Friday, Sep. 28, 1962

Unconsolidated Victory

A small South Vietnamese observation plane circled over a marshy checkerboard of wild rice fields 60 miles southwest of Saigon. Below, two companies of Communist Viet Cong guerrillas, flushed into the open after sporadic fire fights, were trying to escape across the paddies in shallow-draft sampans. Alerted by the observation plane, ten huge grey U.S.-supplied amphibious personnel carriers raced to the scene, ran head-on into the Reds. Churning through the sampan fleet, the amphibious ducks ground whole boatloads of Communist guerrillas under their steel treads. Shielded behind armor plating, army troops machine-gunned the survivors. The toll: 154 Viet Cong troops killed and 38 captured, to twelve government soldiers wounded.

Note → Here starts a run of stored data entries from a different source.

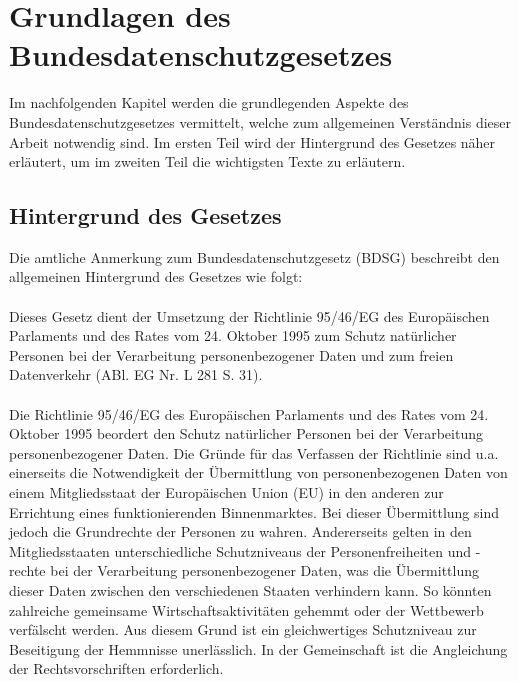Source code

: \chapter{Grundlagen des Bundesdatenschutzgesetzes}
Im nachfolgenden Kapitel werden die grundlegenden Aspekte des Bundesdatenschutzgesetzes vermittelt, welche zum allgemeinen Verständnis dieser Arbeit notwendig sind. Im ersten Teil wird der Hintergrund des Gesetzes näher erläutert, um im zweiten Teil die wichtigsten Texte zu erläutern.
\section{Hintergrund des Gesetzes}
Die amtliche Anmerkung zum Bundesdatenschutzgesetz (\acs{BDSG}) beschreibt den allgemeinen Hintergrund des Gesetzes wie folgt:\\
\\\glqq Dieses Gesetz dient der Umsetzung der Richtlinie 95/46/EG des Europäischen Parlaments und des Rates vom 24. Oktober 1995 zum Schutz natürlicher Personen bei der Verarbeitung personenbezogener Daten und zum freien Datenverkehr (ABl. EG Nr. L 281 S. 31).\grqq \autocite[][]{DeJureBDSG} \\
\\Die Richtlinie 95/46/EG des Europäischen Parlaments und des Rates vom 24. Oktober 1995 beordert den Schutz natürlicher Personen bei der Verarbeitung personenbezogener Daten. Die Gründe für das Verfassen der Richtlinie sind u.a. einerseits die Notwendigkeit der Übermittlung von personenbezogenen Daten von einem Mitgliedsstaat der Europäischen Union (\acs{EU}) in den anderen zur Errichtung eines funktionierenden Binnenmarktes. Bei dieser Übermittlung sind jedoch die Grundrechte der Personen zu wahren. Andererseits gelten in den Mitgliedsstaaten unterschiedliche Schutzniveaus der Personenfreiheiten und -rechte bei der Verarbeitung personenbezogener Daten, was die Übermittlung dieser Daten zwischen den verschiedenen Staaten verhindern kann. So könnten zahlreiche gemeinsame Wirtschaftsaktivitäten gehemmt oder der Wettbewerb verfälscht werden. Aus diesem Grund ist ein gleichwertiges Schutzniveau zur Beseitigung der Hemmnisse unerlässlich. In der Gemeinschaft ist die Angleichung der Rechtsvorschriften erforderlich.\autocite[vgl.][]{EU.1995}\\
\\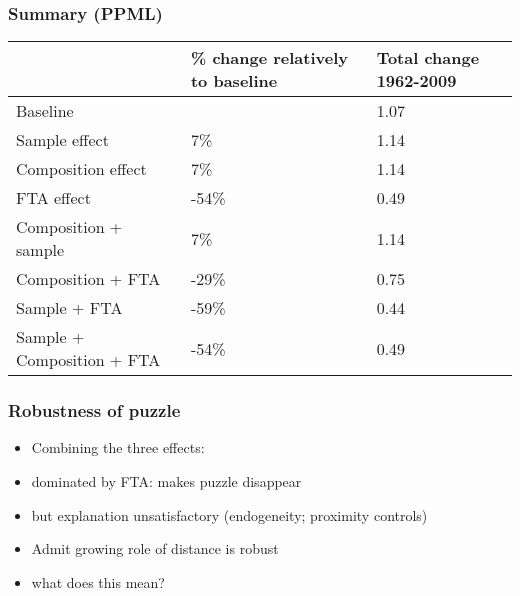 \documentclass{beamer}
\begin{document}
\begin{frame}[plain]\frametitle{Summary (PPML)}
\begin{table}[H]
\begin{center}
\begin{tabular}{|l|p{1in}|p{1in}|}
\hline
           & {\bf \% change relatively to baseline} & {\bf Total change 1962-2009} \\
\hline
Baseline  &     &  1.07 \\
\hline
Sample effect &        7\% &    1.14 \\
\hline
Composition effect &         7\% &     1.14 \\
\hline
FTA effect &        -54\% &         0.49 \\
\hline
Composition + sample &          7\% &         1.14 \\
\hline
Composition + FTA &      -29\% &        0.75 \\
\hline
Sample + FTA &       -59\%   &       0.44 \\
\hline
Sample + Composition + FTA &     -54\% &    0.49 \\
\hline
\end{tabular}
\end{center}
\end{table}
\end{frame}
\begin{frame}[plain]\frametitle{Robustness of puzzle}
\vspace{0.3cm}
\begin{itemize}
\item Combining the three effects:
\item dominated by FTA: makes puzzle disappear
\item but explanation unsatisfactory (endogeneity; proximity controls)
\vspace{.3cm}
\item Admit growing role of distance is robust
\item what does this mean?
\end{itemize}
\end{frame}
\fi
\end{document}
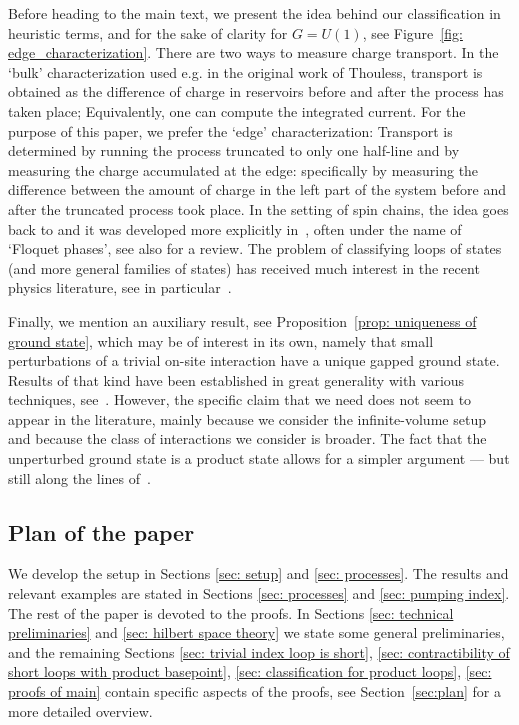 Before heading to the main text, we present the idea behind our classification in heuristic terms, and for the sake of clarity for $G=U(1)$, see Figure~\ref{fig: edge_characterization}. There are two ways to measure charge transport. In the `bulk' characterization used e.g. in the original work of Thouless, transport is obtained as the difference of charge in reservoirs before and after the process has taken place; Equivalently, one can compute the integrated current. For the purpose of this paper, we prefer the `edge' characterization: Transport is determined by running the process truncated to only one half-line and by measuring the charge accumulated at the edge: specifically by measuring the difference between the amount of charge in the left part of the system before and after the truncated process took place.  In the setting of spin chains, the idea goes back to \cite{KitaevConf} and it was developed more explicitly in~\cite{Else_2014,Else_2016,potter2016classification,von2016phase}, often under the name of `Floquet phases', see also \cite{Xiong_2018} for a review. The problem of classifying loops of states (and more general families of states) has received much interest in the recent physics literature, see in particular~\cite{KunoHatsugai,kapustin2022local,wen2021flow,Aasen_2022,shiozaki2022adiabatic}. 

Finally, we mention an auxiliary result, see Proposition~\ref{prop: uniqueness of ground state}, which may be of interest in its own, namely that small perturbations of a trivial on-site interaction have a unique gapped ground state. Results of that kind have been established in great generality with various techniques, see~\cite{yarotsky2006ground,bravyi2010topological,michalakis2013stability,nachtergaele2020quasi,del2021lie}. However, the specific claim that we need does not seem to appear in the literature, mainly because we consider the infinite-volume setup and because the class of interactions we consider is broader. The fact that the unperturbed ground state is a product state allows for a simpler argument --- but still along the lines of~\cite{michalakis2013stability}.

%
%
%
\subsection*{Plan of the paper} We develop the setup in Sections \ref{sec: setup} and \ref{sec: processes}. The results and relevant examples are stated in Sections \ref{sec: processes} and \ref{sec: pumping index}.  The rest of the paper is devoted to the proofs. In Sections \ref{sec: technical preliminaries} and \ref{sec: hilbert space theory} we state some general preliminaries, and the remaining Sections \ref{sec: trivial index loop is short}, \ref{sec: contractibility of short loops with product basepoint}, \ref{sec: classification for product loops}, \ref{sec: proofs of main} contain specific aspects of the proofs, see Section~\ref{sec:plan} for a more detailed overview.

One of the biggest government victories this year, the battle once again proved how much U.S. equipment and training have improved the Vietnamese army. Since January, government forces in the five-province area southwest of Saigon known as the 32nd Tactical Command have killed 5,000 Viet Cong troops. But the government has been unable to consolidate its military successes into a political victory. Under the nose of government officials, the Viet Cong have continued their recruiting campaign among the peasantry. Despite the heavy losses, Viet Cong strength in the area is the same as last January: some 6,000 men.